**Exercise directions:**
Write the listing out again, exactly as it appears.

**Supplied records:**

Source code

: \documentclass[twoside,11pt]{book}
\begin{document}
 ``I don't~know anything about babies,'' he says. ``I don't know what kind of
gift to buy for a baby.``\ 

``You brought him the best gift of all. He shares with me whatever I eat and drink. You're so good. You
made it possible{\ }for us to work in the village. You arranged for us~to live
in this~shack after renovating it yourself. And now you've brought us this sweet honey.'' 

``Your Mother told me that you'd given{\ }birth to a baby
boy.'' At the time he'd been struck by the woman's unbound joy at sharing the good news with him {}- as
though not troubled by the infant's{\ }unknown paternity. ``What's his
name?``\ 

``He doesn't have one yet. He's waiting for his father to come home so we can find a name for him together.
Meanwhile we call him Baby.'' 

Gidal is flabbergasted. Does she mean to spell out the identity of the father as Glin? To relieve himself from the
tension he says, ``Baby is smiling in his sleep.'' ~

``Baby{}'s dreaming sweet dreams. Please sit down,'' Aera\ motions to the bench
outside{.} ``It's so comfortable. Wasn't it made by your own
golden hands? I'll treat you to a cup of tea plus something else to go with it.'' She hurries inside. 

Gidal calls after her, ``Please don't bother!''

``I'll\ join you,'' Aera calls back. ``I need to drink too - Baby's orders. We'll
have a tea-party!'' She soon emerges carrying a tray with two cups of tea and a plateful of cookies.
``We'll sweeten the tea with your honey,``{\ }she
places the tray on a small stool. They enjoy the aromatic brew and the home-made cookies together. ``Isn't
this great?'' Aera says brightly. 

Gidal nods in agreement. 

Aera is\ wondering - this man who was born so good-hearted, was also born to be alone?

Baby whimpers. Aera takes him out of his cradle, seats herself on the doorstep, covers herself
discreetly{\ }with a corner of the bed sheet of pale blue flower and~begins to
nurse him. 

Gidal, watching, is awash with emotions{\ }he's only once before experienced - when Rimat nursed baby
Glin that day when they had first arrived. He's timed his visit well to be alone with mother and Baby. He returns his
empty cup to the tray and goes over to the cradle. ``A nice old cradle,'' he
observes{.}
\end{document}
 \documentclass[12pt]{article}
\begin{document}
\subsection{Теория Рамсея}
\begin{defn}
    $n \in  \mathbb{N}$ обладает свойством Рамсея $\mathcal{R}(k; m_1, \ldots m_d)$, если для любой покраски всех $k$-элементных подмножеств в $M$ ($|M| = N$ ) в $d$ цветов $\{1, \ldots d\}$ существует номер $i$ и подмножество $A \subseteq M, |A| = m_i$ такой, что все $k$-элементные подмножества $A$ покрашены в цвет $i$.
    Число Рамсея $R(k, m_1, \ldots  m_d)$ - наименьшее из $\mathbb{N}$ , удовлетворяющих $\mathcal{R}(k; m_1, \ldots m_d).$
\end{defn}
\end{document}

**Task result:**
Source code

: \documentclass[twoside,11pt]{book}
\begin{document}
 ``I don't~know anything about babies,'' he says. ``I don't know what kind of
gift to buy for a baby.``\ 

``You brought him the best gift of all. He shares with me whatever I eat and drink. You're so good. You
made it possible{\ }for us to work in the village. You arranged for us~to live
in this~shack after renovating it yourself. And now you've brought us this sweet honey.'' 

``Your Mother told me that you'd given{\ }birth to a baby
boy.'' At the time he'd been struck by the woman's unbound joy at sharing the good news with him {}- as
though not troubled by the infant's{\ }unknown paternity. ``What's his
name?``\ 

``He doesn't have one yet. He's waiting for his father to come home so we can find a name for him together.
Meanwhile we call him Baby.'' 

Gidal is flabbergasted. Does she mean to spell out the identity of the father as Glin? To relieve himself from the
tension he says, ``Baby is smiling in his sleep.'' ~

``Baby{}'s dreaming sweet dreams. Please sit down,'' Aera\ motions to the bench
outside{.} ``It's so comfortable. Wasn't it made by your own
golden hands? I'll treat you to a cup of tea plus something else to go with it.'' She hurries inside. 

Gidal calls after her, ``Please don't bother!''

``I'll\ join you,'' Aera calls back. ``I need to drink too - Baby's orders. We'll
have a tea-party!'' She soon emerges carrying a tray with two cups of tea and a plateful of cookies.
``We'll sweeten the tea with your honey,``{\ }she
places the tray on a small stool. They enjoy the aromatic brew and the home-made cookies together. ``Isn't
this great?'' Aera says brightly. 

Gidal nods in agreement. 

Aera is\ wondering - this man who was born so good-hearted, was also born to be alone?

Baby whimpers. Aera takes him out of his cradle, seats herself on the doorstep, covers herself
discreetly{\ }with a corner of the bed sheet of pale blue flower and~begins to
nurse him. 

Gidal, watching, is awash with emotions{\ }he's only once before experienced - when Rimat nursed baby
Glin that day when they had first arrived. He's timed his visit well to be alone with mother and Baby. He returns his
empty cup to the tray and goes over to the cradle. ``A nice old cradle,'' he
observes{.}
\end{document}
 \documentclass[12pt]{article}
\begin{document}
\subsection{Теория Рамсея}
\begin{defn}
    $n \in  \mathbb{N}$ обладает свойством Рамсея $\mathcal{R}(k; m_1, \ldots m_d)$, если для любой покраски всех $k$-элементных подмножеств в $M$ ($|M| = N$ ) в $d$ цветов $\{1, \ldots d\}$ существует номер $i$ и подмножество $A \subseteq M, |A| = m_i$ такой, что все $k$-элементные подмножества $A$ покрашены в цвет $i$.
    Число Рамсея $R(k, m_1, \ldots  m_d)$ - наименьшее из $\mathbb{N}$ , удовлетворяющих $\mathcal{R}(k; m_1, \ldots m_d).$
\end{defn}
\end{document}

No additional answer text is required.